I'm not a floor nurse but have floated to the floors and tele many many times and have never seen physician/RN rounding on patients and certainly not at bedside. One facility I worked at the case manager would do rounds with us, but that's it. I remember being floated to tele once and seeing the MD enter the room, so I followed so I could listen in. He looked at me like what are you doing here? Can I help you? Sometimes the doc will find you and ask you questions but honestly that is rare in my experience. They will usually just come in, put in some orders and not even address the RN.

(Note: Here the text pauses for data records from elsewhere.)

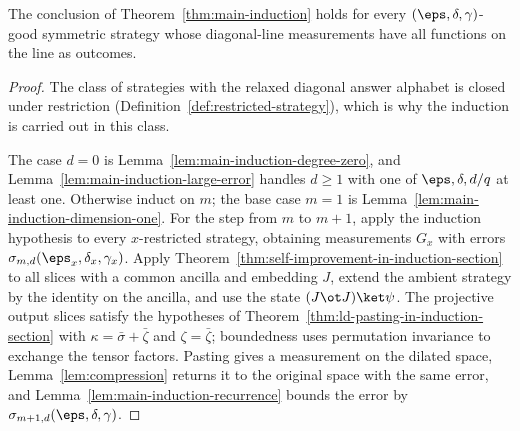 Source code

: \begin{lemma}\label{lem:answer-main-induction}
	\leanok
	The conclusion of Theorem~\ref{thm:main-induction} holds for every
	$(\eps,\delta,\gamma)$-good symmetric strategy whose diagonal-line
	measurements have all functions on the line as outcomes.
\end{lemma}
\begin{proof}
	\leanok
	The class of strategies with the relaxed diagonal answer alphabet is
	closed under restriction (Definition~\ref{def:restricted-strategy}),
	which is why the induction is carried out in this class.

	The case $d=0$ is Lemma~\ref{lem:main-induction-degree-zero}, and
	Lemma~\ref{lem:main-induction-large-error} handles $d\ge1$ with one of
	$\eps,\delta,d/q$ at least one.  Otherwise induct on $m$; the base case
	$m=1$ is Lemma~\ref{lem:main-induction-dimension-one}.  For the step from
	$m$ to $m+1$, apply the induction hypothesis to every $x$-restricted
	strategy, obtaining measurements $G_x$ with errors
	$\sigma_{m,d}(\eps_x,\delta_x,\gamma_x)$.  Apply
	Theorem~\ref{thm:self-improvement-in-induction-section} to all slices
	with a common ancilla and embedding $J$, extend the ambient strategy by
	the identity on the ancilla, and use the state $(J\ot J)\ket\psi$.  The
	projective output slices satisfy the hypotheses of
	Theorem~\ref{thm:ld-pasting-in-induction-section} with
	$\kappa=\bar\sigma+\bar\zeta$ and $\zeta=\bar\zeta$; boundedness uses
	permutation invariance to exchange the tensor factors.  Pasting gives a
	measurement on the dilated space, Lemma~\ref{lem:compression} returns it
	to the original space with the same error, and
	Lemma~\ref{lem:main-induction-recurrence} bounds the error by
	$\sigma_{m+1,d}(\eps,\delta,\gamma)$.
\end{proof}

I am strictly a night nurse, so I rarely.. actually never saw a real rounding. Most of pt requests are done via phone by me asking the doc for something, and guarantee you I am not calling a doc at 0200 so pt can get laxative.

To be frank, I think that physician rounding is not that important in med/surg like it is in ICU, NICU, peds, etc. Most of the times, the requests are pretty stupid like "can you increase my morphine?" or "I am having diarrhea, can you d/c my colace" and I have to remind them they can refuse meds... duh. I can't blame physicians for being led to believe that med/surg pts are most of times waste of their time; well I hate working at med/surg floor after all, so I might be blowing off the importance of individual pt's wishes to get as much pain meds and alprazolams they need.

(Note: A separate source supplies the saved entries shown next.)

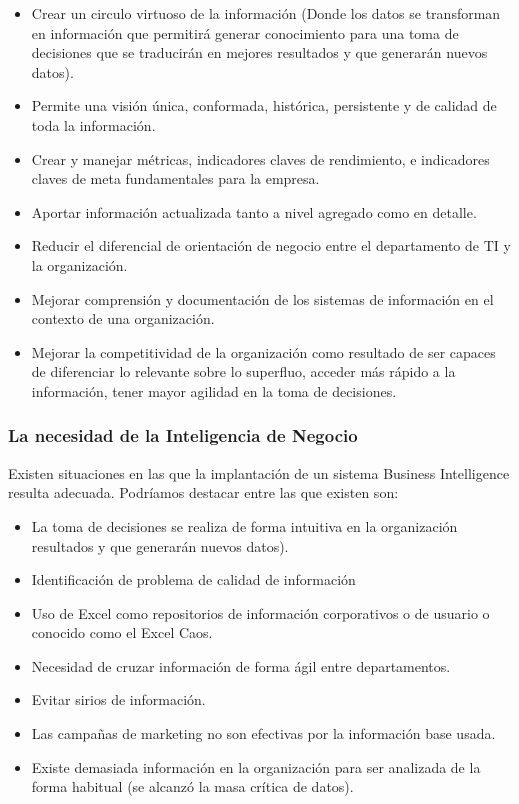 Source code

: \documentclass[preprint,12pt]{elsarticle}
\begin{document}
	\begin{itemize}
	\item Crear un circulo virtuoso de la información (Donde los datos se transforman en información que permitirá 
		generar conocimiento para una toma de decisiones que se traducirán en mejores resultados y que 
		generarán nuevos datos).
	\item Permite una visión única, conformada, histórica, persistente y de calidad de toda la información. 
	\item Crear y manejar métricas, indicadores claves de rendimiento, e indicadores claves de meta fundamentales 
		para la empresa.
	\item Aportar información actualizada tanto a nivel agregado como en detalle.
	\item Reducir el diferencial de orientación de negocio entre el departamento de TI y la organización. 
	\item Mejorar comprensión y documentación de los sistemas de información en el contexto de una organización.
	\item Mejorar la competitividad de la organización como resultado de ser capaces de diferenciar lo relevante sobre 
		lo superfluo, acceder más rápido a la información, tener mayor agilidad en la toma de decisiones.
	\end{itemize}\cite{referenciarobles3}
	\subsubsection{\textbf{La necesidad de la Inteligencia de Negocio}}
	Existen situaciones en las que la implantación de un sistema Business Intelligence  resulta adecuada. Podríamos destacar 
	entre las que existen son:

	\begin{itemize}
	\item La toma de decisiones se realiza de forma intuitiva en la organización resultados y que generarán nuevos datos).
	\item Identificación de problema de calidad de información
	\item Uso de Excel como repositorios de información corporativos o de usuario o conocido como el Excel Caos.
	\item Necesidad de cruzar información de forma ágil entre departamentos.
	\item Evitar sirios de información.
	\item Las campañas de marketing no son efectivas por la información base usada. 
	\item Existe demasiada información en la organización para ser analizada de la forma habitual (se alcanzó la masa crítica de datos).
	\end{itemize}
\end{document}
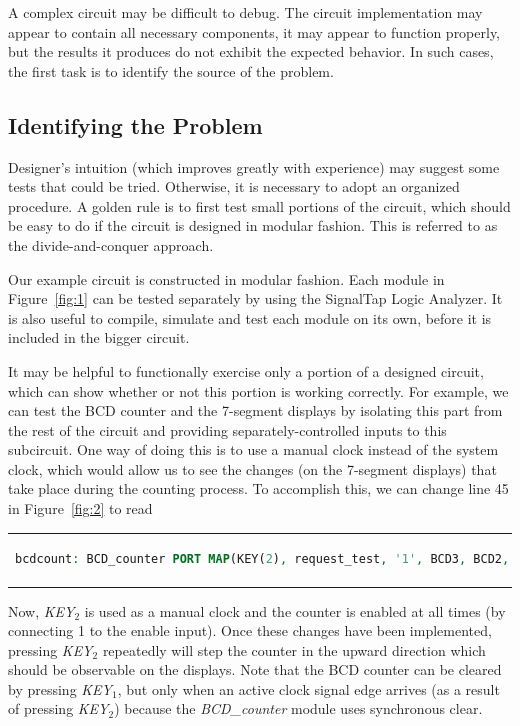 \documentclass[11pt, twoside, pdftex]{article}
\begin{document}
A complex circuit may be difficult to debug. The circuit implementation may appear 
to contain all necessary components, it may appear to function properly, but the 
results it produces do not exhibit the expected behavior. In such cases, the 
first task is to identify the source of the problem.

\subsection{Identifying the Problem}
Designer's intuition (which improves greatly with experience) may suggest some 
tests that could be tried. Otherwise, it is necessary to adopt an organized
procedure. A golden rule is to first test small portions of the circuit, which
should be easy to do if the circuit is designed in modular fashion. This is
referred to as the divide-and-conquer approach.

Our example circuit is constructed in modular fashion. Each module in Figure~\ref{fig:1}
can be tested separately by using the SignalTap Logic Analyzer. It is 
also useful to compile, simulate and test each module on its own, before it is 
included in the bigger circuit.

It may be helpful to functionally exercise only a portion of a designed circuit, 
which can show whether or not this portion is working correctly. For example,
we can test the BCD counter and the 7-segment displays by isolating this
part from the rest of the circuit and providing separately-controlled inputs
to this subcircuit. One way of doing this is to use a manual clock instead
of the system clock, which would allow us to see the changes (on the 7-segment
displays) that take place during the counting process. To accomplish this,
we can change line 45 in Figure~\ref{fig:2} to read
\begin{center}
\begin{tabular}{c}
\begin{lstlisting}[language=VHDL]
bcdcount: BCD_counter PORT MAP(KEY(2), request_test, '1', BCD3, BCD2, BCD1, BCD0);
\end{lstlisting}
\end{tabular} 
\end{center}
\noindent
Now, {\it KEY}$_2$ is used as a manual clock and the counter is enabled at
all times (by connecting 1 to the enable input). Once these changes have been implemented, pressing {\it KEY}$_2$
repeatedly will step the counter in the upward direction which should be 
observable on the displays. Note that the BCD counter can be cleared by
pressing {\it KEY}$_1$, but only when an active clock signal edge arrives
(as a result of pressing {\it KEY}$_2$) because the {\it BCD\_counter} module
uses synchronous clear.
\end{document}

Specializes in Family Nurse Practitioner.

I work on a 40 bed General Surgery and Orthopedic Unit at a community hospital. Our bedside rounding takes places after giving report to the oncoming nurse. The oncoming nurses is introduced and the white board is updated with the nurse and tech's names. Things that may come up in bedside rounding includes: patient comfort - get me water or blanket, next dose of pain medicine, and plan of care - such as scheduled procedures. If something was mentioned in report that needs to be seen - such as her urine is really concentrated or her IV may not last much longer- it can be seen during beside report. Just this morning I noticed that my patient appeared to have a facial droop. I was able to ask the nigh shift RN about this during beside report. Then, during bedside report at the end of this shift, the nurse I gave report to asked me about the facial droop too!

Specializes in Acute Care, Rehab, Palliative.

We don't do bedside doctor/nurse rounding of any kind.

Our residents round at the crack of dawn. Yup, the best time to see a patient, when they are half asleep.

Our surgeons? Maybe once a week.

It's operate, sleep over, go home, go for follow up visit.

We do team rounding every morning in front of the patient (MD,RN,MSW,PT/OT)

I also participate in multidisciplinary rounds once a day (usually sometime between 9-11am) with charge RN, bedside RN, case manager, MD, physical therapy, and a pharmacist at the patient's bedside.